Oceń
Śledczy IPN ustalili, że Roman Zdzisław S. jako milicjant MO był członkiem plutonu, który strzelał do robotników w kopalni Wujek. W grudniu 1981 roku na polecenie władz MO krwawo spacyfikowała protest. Minister sprawiedliwości Zbigniew Ziobro potwierdził wydanie S. przez Chorwację polskiej policji. "Koniec ukrywania się i unikania odpowiedzialności. Wreszcie odpowie za to, co zrobił" - powiedział Polskiej Agencji Prasowej.
W grudniu 1981 roku jako funkcjonariusz Milicji Obywatelskiej strzelał do protestujących górników. Roman Zdzisław S. został dziś zatrzymany w Chorwacji – dowiedziała się PAP. Minister sprawiedliwości Zbigniew Ziobro powiedział, że „w przypadku zbrodni przeciwko ludzkości nikt nie może czuć się bezpieczny”.

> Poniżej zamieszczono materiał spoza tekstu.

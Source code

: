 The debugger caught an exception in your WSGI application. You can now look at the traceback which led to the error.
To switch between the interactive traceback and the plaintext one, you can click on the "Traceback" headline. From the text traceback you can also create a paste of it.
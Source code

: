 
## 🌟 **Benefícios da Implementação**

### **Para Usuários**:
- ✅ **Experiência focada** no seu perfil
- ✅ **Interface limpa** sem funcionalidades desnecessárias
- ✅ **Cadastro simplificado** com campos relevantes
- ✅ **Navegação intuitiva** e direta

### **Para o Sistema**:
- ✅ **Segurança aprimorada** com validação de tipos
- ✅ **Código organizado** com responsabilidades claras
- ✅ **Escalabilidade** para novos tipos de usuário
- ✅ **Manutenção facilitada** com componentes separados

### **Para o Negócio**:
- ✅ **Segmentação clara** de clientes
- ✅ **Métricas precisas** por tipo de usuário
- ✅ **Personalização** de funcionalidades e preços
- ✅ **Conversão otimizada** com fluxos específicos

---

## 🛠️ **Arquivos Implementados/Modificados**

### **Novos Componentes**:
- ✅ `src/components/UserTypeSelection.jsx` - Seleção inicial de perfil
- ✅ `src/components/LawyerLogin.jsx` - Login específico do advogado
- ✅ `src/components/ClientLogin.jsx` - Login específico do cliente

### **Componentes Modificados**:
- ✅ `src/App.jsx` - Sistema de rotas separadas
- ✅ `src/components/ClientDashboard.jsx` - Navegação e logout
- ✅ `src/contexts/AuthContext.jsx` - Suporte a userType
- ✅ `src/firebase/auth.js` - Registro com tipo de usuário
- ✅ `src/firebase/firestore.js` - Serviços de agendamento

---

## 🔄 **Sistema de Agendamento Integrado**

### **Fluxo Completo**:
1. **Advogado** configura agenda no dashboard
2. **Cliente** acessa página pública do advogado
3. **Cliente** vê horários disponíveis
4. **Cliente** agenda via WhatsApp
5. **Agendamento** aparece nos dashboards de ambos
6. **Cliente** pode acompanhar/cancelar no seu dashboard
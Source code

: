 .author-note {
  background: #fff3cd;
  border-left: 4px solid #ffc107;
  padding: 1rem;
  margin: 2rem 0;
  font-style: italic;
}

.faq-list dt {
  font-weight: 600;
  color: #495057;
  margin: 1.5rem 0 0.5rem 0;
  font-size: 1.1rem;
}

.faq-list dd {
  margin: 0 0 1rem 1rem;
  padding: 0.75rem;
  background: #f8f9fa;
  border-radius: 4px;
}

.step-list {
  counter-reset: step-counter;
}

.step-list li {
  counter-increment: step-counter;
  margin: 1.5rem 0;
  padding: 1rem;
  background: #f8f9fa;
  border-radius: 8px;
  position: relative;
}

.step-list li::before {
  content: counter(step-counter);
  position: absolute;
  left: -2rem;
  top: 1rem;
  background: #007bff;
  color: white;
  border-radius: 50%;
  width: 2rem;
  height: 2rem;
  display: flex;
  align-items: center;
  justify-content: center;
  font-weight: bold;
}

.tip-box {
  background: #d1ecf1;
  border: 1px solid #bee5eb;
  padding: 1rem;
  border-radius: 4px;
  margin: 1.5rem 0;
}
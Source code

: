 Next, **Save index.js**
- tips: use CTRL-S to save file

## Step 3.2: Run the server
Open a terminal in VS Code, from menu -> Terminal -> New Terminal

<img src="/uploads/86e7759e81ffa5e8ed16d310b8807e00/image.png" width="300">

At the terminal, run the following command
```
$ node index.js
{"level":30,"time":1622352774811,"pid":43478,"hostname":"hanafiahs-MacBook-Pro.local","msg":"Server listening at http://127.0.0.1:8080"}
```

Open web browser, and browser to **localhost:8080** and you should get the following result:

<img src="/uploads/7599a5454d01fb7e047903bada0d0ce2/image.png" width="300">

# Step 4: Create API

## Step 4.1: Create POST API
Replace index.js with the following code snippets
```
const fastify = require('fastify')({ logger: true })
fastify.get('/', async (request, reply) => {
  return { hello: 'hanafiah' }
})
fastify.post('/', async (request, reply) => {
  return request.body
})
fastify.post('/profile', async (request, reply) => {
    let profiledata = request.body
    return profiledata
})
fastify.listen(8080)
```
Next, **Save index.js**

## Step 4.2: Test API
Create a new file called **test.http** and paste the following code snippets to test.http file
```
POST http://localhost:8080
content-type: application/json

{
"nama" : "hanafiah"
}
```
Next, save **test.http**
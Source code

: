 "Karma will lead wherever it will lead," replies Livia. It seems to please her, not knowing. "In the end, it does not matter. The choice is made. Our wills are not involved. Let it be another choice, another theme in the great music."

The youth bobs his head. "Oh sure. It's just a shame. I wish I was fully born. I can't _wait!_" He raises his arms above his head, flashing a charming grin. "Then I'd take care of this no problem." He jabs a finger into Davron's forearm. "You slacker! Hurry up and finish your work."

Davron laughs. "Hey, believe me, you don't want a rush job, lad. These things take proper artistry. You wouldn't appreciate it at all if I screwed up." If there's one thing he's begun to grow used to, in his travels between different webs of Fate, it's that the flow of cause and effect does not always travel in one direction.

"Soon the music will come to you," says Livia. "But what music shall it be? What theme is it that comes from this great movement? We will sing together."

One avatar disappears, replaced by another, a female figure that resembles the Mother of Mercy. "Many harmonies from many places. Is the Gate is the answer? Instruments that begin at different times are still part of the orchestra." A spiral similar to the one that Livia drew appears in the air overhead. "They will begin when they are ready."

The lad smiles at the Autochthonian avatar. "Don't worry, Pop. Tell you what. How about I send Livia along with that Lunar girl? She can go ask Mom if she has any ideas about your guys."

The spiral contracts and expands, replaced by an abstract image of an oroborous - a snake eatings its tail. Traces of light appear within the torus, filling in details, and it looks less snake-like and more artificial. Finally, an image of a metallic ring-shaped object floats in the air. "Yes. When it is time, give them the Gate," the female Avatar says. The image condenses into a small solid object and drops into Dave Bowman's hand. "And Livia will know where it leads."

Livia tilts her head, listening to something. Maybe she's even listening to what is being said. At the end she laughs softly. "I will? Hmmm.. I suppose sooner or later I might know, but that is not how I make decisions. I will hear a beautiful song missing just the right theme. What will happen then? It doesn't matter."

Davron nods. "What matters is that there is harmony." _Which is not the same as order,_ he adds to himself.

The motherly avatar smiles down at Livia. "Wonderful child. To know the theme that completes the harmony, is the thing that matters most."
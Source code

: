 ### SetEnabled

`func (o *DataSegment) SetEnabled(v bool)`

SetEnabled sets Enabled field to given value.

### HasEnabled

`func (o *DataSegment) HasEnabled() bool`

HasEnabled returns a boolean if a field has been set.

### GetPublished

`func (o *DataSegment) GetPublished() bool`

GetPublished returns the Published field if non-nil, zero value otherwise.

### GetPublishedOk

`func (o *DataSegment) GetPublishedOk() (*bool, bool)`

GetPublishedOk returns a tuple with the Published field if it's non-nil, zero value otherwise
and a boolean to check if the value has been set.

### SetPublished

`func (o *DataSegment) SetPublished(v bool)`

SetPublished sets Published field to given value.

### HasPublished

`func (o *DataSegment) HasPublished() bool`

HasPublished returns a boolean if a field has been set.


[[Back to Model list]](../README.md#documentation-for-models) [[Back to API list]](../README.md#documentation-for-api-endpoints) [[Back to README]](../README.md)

Roman S. został zatrzymany 17 maja w Chorwacji. Nie mieszkał w Polsce, na stałe przebywał w Niemczech. Zrzekł się polskiego obywatelstwa, przyjmując to u naszych zachodnich sąsiadów.
Po śledztwie IPN S. był poszukiwany Europejskim Nakazem Aresztowania. Jak informuje PAP od dziś jest już w rękach policji w Polsce. O tym, że podejrzany o strzelanie do górników w grudniu 1981 roku może zostać ukarany, powiedział PAP minister Zbigniew Ziobro.
W przypadku zbrodni przeciwko ludzkości, w wyniku których ginęli niewinni ludzie, upływ czasu nie powinien mieć dla prokuratury znaczenia. Nikt, kto dopuścił się przestępstw w przeszłości, nawet jeśli to było niemal czterdzieści lat temu, nie powinien czuć się spokojny
Stwierdził też, że to definitywny koniec krycia się i ucieczki od starych zbrodni.
- Na nic mu się zdało zrzeczenie polskiego obywatelstwa i chowanie się po Europie. Koniec ukrywania się i unikania odpowiedzialności. Wreszcie odpowie za to, co zrobił. Sprawiedliwości stanie się zadość – zakończył Ziobro.
W pacyfikacji kopalni Wujek w Katowicach zginęło 9 górników, a 23 zostało rannych.